#### [Input material]
☆ ☆ ☆

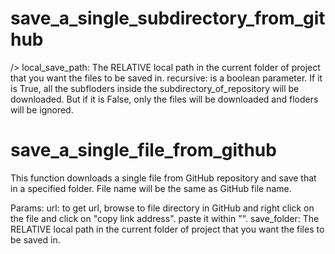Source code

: # save_a_single_subdirectory_from_github
<This function downloads a single sub-directory of a GitHub repository. All sub-folders in that sub-directory will be downloaded as well.>
<Params:>
        <repository_url: Shall be in this format: "https://github.com/<username>/<repository>>
        <subdirectory_of_repository: The subdirectory in the repository that you want to download it.>
        local_save_path: The RELATIVE local path in the current folder of project that you want the files to be saved in.
        recursive: is a boolean parameter. If it is True, all the subfloders inside the subdirectory_of_repository will be downloaded. 
                   But if it is False, only the files will be downloaded and floders will be ignored.  

# save_a_single_file_from_github
This function downloads a single file from GitHub repository and save that in a specified folder.
File name will be the same as GitHub file name.

Params:
        url: to get url, browse to file directory in GitHub and right click on the file and click on "copy link address". paste it within "".
        save_folder: The RELATIVE local path in the current folder of project that you want the files to be saved in.
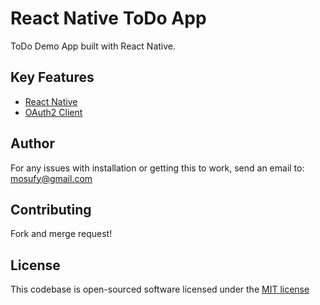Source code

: # React Native ToDo App

ToDo Demo App built with React Native.

## Key Features

- [React Native](https://facebook.github.io/react-native/)
- [OAuth2 Client](https://en.wikipedia.org/wiki/OAuth)

## Author

For any issues with installation or getting this to work, send an email to: [mosufy@gmail.com](mailto:mosufy@gmail.com)

## Contributing

Fork and merge request!

## License

This codebase is open-sourced software licensed under the [MIT license](http://opensource.org/licenses/MIT)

☆ ☆ ☆

#### [What you need to do]
Please make an exact copy of the whole listing and leave out its pictures.

#### [Finished task]
Source code

: # save_a_single_subdirectory_from_github
<This function downloads a single sub-directory of a GitHub repository. All sub-folders in that sub-directory will be downloaded as well.>
<Params:>
        <repository_url: Shall be in this format: "https://github.com/<username>/<repository>>
        <subdirectory_of_repository: The subdirectory in the repository that you want to download it.>
        local_save_path: The RELATIVE local path in the current folder of project that you want the files to be saved in.
        recursive: is a boolean parameter. If it is True, all the subfloders inside the subdirectory_of_repository will be downloaded. 
                   But if it is False, only the files will be downloaded and floders will be ignored.  

# save_a_single_file_from_github
This function downloads a single file from GitHub repository and save that in a specified folder.
File name will be the same as GitHub file name.

Params:
        url: to get url, browse to file directory in GitHub and right click on the file and click on "copy link address". paste it within "".
        save_folder: The RELATIVE local path in the current folder of project that you want the files to be saved in.
Source code

: # React Native ToDo App

ToDo Demo App built with React Native.

## Key Features

- [React Native](https://facebook.github.io/react-native/)
- [OAuth2 Client](https://en.wikipedia.org/wiki/OAuth)

## Author

For any issues with installation or getting this to work, send an email to: [mosufy@gmail.com](mailto:mosufy@gmail.com)

## Contributing

Fork and merge request!

## License

This codebase is open-sourced software licensed under the [MIT license](http://opensource.org/licenses/MIT)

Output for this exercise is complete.